---------- Data to process ----------

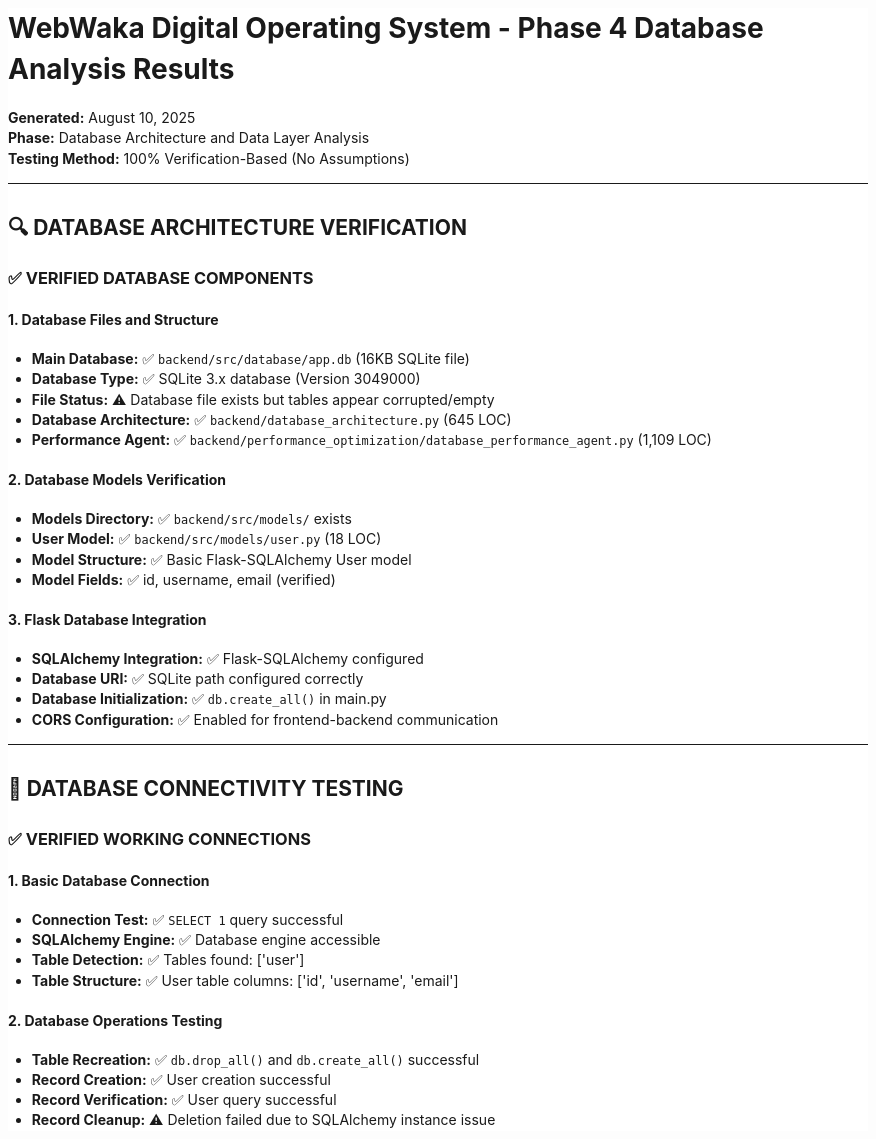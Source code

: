# WebWaka Digital Operating System - Phase 4 Database Analysis Results

**Generated:** August 10, 2025  
**Phase:** Database Architecture and Data Layer Analysis  
**Testing Method:** 100% Verification-Based (No Assumptions)

---

## 🔍 **DATABASE ARCHITECTURE VERIFICATION**

### **✅ VERIFIED DATABASE COMPONENTS**

#### **1. Database Files and Structure**
- **Main Database:** ✅ `backend/src/database/app.db` (16KB SQLite file)
- **Database Type:** ✅ SQLite 3.x database (Version 3049000)
- **File Status:** ⚠️ Database file exists but tables appear corrupted/empty
- **Database Architecture:** ✅ `backend/database_architecture.py` (645 LOC)
- **Performance Agent:** ✅ `backend/performance_optimization/database_performance_agent.py` (1,109 LOC)

#### **2. Database Models Verification**
- **Models Directory:** ✅ `backend/src/models/` exists
- **User Model:** ✅ `backend/src/models/user.py` (18 LOC)
- **Model Structure:** ✅ Basic Flask-SQLAlchemy User model
- **Model Fields:** ✅ id, username, email (verified)

#### **3. Flask Database Integration**
- **SQLAlchemy Integration:** ✅ Flask-SQLAlchemy configured
- **Database URI:** ✅ SQLite path configured correctly
- **Database Initialization:** ✅ `db.create_all()` in main.py
- **CORS Configuration:** ✅ Enabled for frontend-backend communication

---

## 🔧 **DATABASE CONNECTIVITY TESTING**

### **✅ VERIFIED WORKING CONNECTIONS**

#### **1. Basic Database Connection**
- **Connection Test:** ✅ `SELECT 1` query successful
- **SQLAlchemy Engine:** ✅ Database engine accessible
- **Table Detection:** ✅ Tables found: ['user']
- **Table Structure:** ✅ User table columns: ['id', 'username', 'email']

#### **2. Database Operations Testing**
- **Table Recreation:** ✅ `db.drop_all()` and `db.create_all()` successful
- **Record Creation:** ✅ User creation successful
- **Record Verification:** ✅ User query successful
- **Record Cleanup:** ⚠️ Deletion failed due to SQLAlchemy instance issue
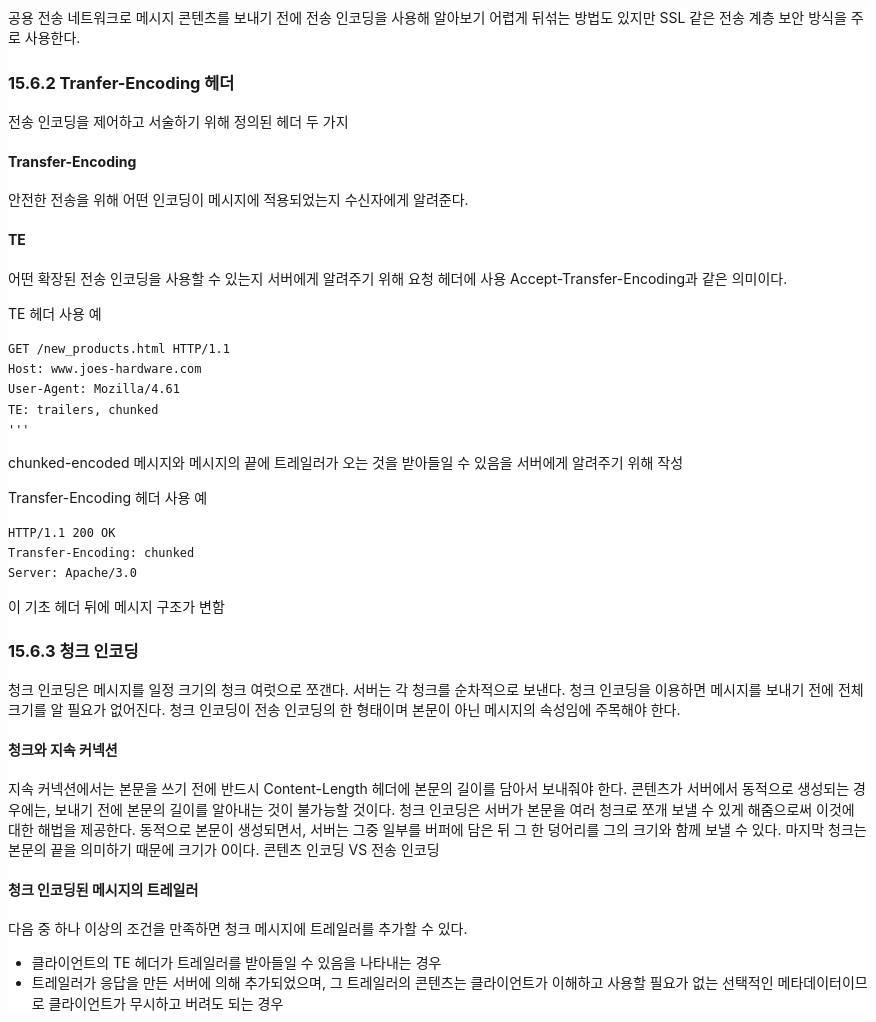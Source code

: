 공용 전송 네트워크로 메시지 콘텐츠를 보내기 전에 전송 인코딩을 사용해 알아보기 어렵게 뒤섞는 방법도 있지만 SSL 같은 전송 계층 보안 방식을 주로 사용한다.

### 15.6.2 Tranfer-Encoding 헤더

전송 인코딩을 제어하고 서술하기 위해 정의된 헤더 두 가지

#### Transfer-Encoding

안전한 전송을 위해 어떤 인코딩이 메시지에 적용되었는지 수신자에게 알려준다.

#### TE

어떤 확장된 전송 인코딩을 사용할 수 있는지 서버에게 알려주기 위해 요청 헤더에 사용
Accept-Transfer-Encoding과 같은 의미이다.

TE 헤더 사용 예

```
GET /new_products.html HTTP/1.1
Host: www.joes-hardware.com
User-Agent: Mozilla/4.61
TE: trailers, chunked
'''
```

chunked-encoded 메시지와 메시지의 끝에 트레일러가 오는 것을 받아들일 수 있음을 서버에게 알려주기 위해 작성

Transfer-Encoding 헤더 사용 예

```
HTTP/1.1 200 OK
Transfer-Encoding: chunked
Server: Apache/3.0
```

이 기초 헤더 뒤에 메시지 구조가 변함

### 15.6.3 청크 인코딩

청크 인코딩은 메시지를 일정 크기의 청크 여럿으로 쪼갠다. 서버는 각 청크를 순차적으로 보낸다.
청크 인코딩을 이용하면 메시지를 보내기 전에 전체 크기를 알 필요가 없어진다.
청크 인코딩이 전송 인코딩의 한 형태이며 본문이 아닌 메시지의 속성임에 주목해야 한다.

#### 청크와 지속 커넥션

지속 커넥션에서는 본문을 쓰기 전에 반드시 Content-Length 헤더에 본문의 길이를 담아서 보내줘야 한다.
콘텐츠가 서버에서 동적으로 생성되는 경우에는, 보내기 전에 본문의 길이를 알아내는 것이 불가능할 것이다.
청크 인코딩은 서버가 본문을 여러 청크로 쪼개 보낼 수 있게 해줌으로써 이것에 대한 해법을 제공한다.
동적으로 본문이 생성되면서, 서버는 그중 일부를 버퍼에 담은 뒤 그 한 덩어리를 그의 크기와 함께 보낼 수 있다.
마지막 청크는 본문의 끝을 의미하기 때문에 크기가 0이다.
콘텐츠 인코딩 VS 전송 인코딩

#### 청크 인코딩된 메시지의 트레일러

다음 중 하나 이상의 조건을 만족하면 청크 메시지에 트레일러를 추가할 수 있다.

- 클라이언트의 TE 헤더가 트레일러를 받아들일 수 있음을 나타내는 경우
- 트레일러가 응답을 만든 서버에 의해 추가되었으며, 그 트레일러의 콘텐츠는 클라이언트가 이해하고 사용할 필요가 없는 선택적인 메타데이터이므로 클라이언트가 무시하고 버려도 되는 경우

----------

Prompt. In the listing above, find every line with the word "Analysis" and copy it out.

Written response.
:# WebWaka Digital Operating System - Phase 4 Database Analysis Results
**Phase:** Database Architecture and Data Layer Analysis  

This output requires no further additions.